It could be useful to consider one form of content protection, watermarking, in understanding resolution. A watermark, in its original sense, is a nominally imperceptible mark on a piece of paper created by something that affects the way the water in the pulp drains during the creation of the paper. In the paper used to print money, a watermark may be a nominally invisible image seen only when the bill is held up to the light.

Similarly, a digital watermark is identifying information added to an image in such a way that it is invisible for normal viewing but able to be decoded to identify a source of non-permitted copying. But how can it be both invisible and decodable?

Different organizations use different forms of watermarking, but consider simply the noise in a picture. Noise (usually manifested as tiny dots in the picture) may be at very high resolution but — normally — at very low contrast, so it’s imperceptible. It’s also normally random.

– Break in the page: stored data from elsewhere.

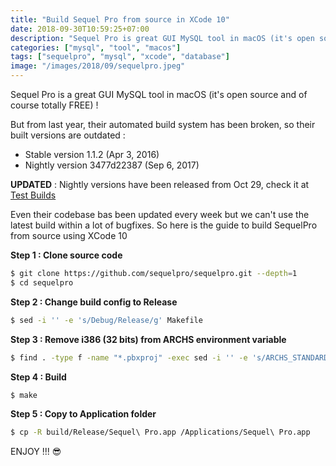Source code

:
 ```yaml
---
title: "Build Sequel Pro from source in XCode 10"
date: 2018-09-30T10:59:25+07:00
description: "Sequel Pro is great GUI MySQL tool in macOS (it's open source and of course totally free)"
categories: ["mysql", "tool", "macos"]
tags: ["sequelpro", "mysql", "xcode", "database"]
image: "/images/2018/09/sequelpro.jpeg"
---
```


Sequel Pro is a great GUI MySQL tool in macOS (it's open source and of course totally FREE) !

But from last year, their automated build system has been broken, so their built versions are outdated :

- Stable version 1.1.2 (Apr 3, 2016)
- Nightly version 3477d22387 (Sep 6, 2017)

**UPDATED** : Nightly versions have been released from Oct 29, check it at [Test Builds](https://sequelpro.com/test-builds)

Even their codebase bas been updated every week but we can't use the latest build within a lot of bugfixes. So here is the guide to build SequelPro from source using XCode 10

**Step 1 : Clone source code**

```bash
$ git clone https://github.com/sequelpro/sequelpro.git --depth=1
$ cd sequelpro
```

**Step 2 : Change build config to Release**

```bash
$ sed -i '' -e 's/Debug/Release/g' Makefile
```

**Step 3 : Remove i386 (32 bits) from ARCHS environment variable**

```bash
$ find . -type f -name "*.pbxproj" -exec sed -i '' -e 's/ARCHS_STANDARD_32_64_BIT/ARCHS_STANDARD_64_BIT/g' {} +
```

**Step 4 : Build**

```bash
$ make
```

**Step 5 : Copy to Application folder**

```bash
$ cp -R build/Release/Sequel\ Pro.app /Applications/Sequel\ Pro.app
```

ENJOY !!! 😎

But if a signal could be coded in a pseudo-random fashion and applied to the picture at just above the nominal noise level, it could still be invisible yet carry valuable information.

As a matter of fact, in the early days of HDTV, such noise-level coding was actually considered as a means of transmitting the extra detail of high-definition imagery through standard-definition channels and recorders. A common image test sequence called “calendar and train,” consisting of a number of moving playthings panned by a camera, was once coded in this technique and then recovered.

It was another case of toys and their noise.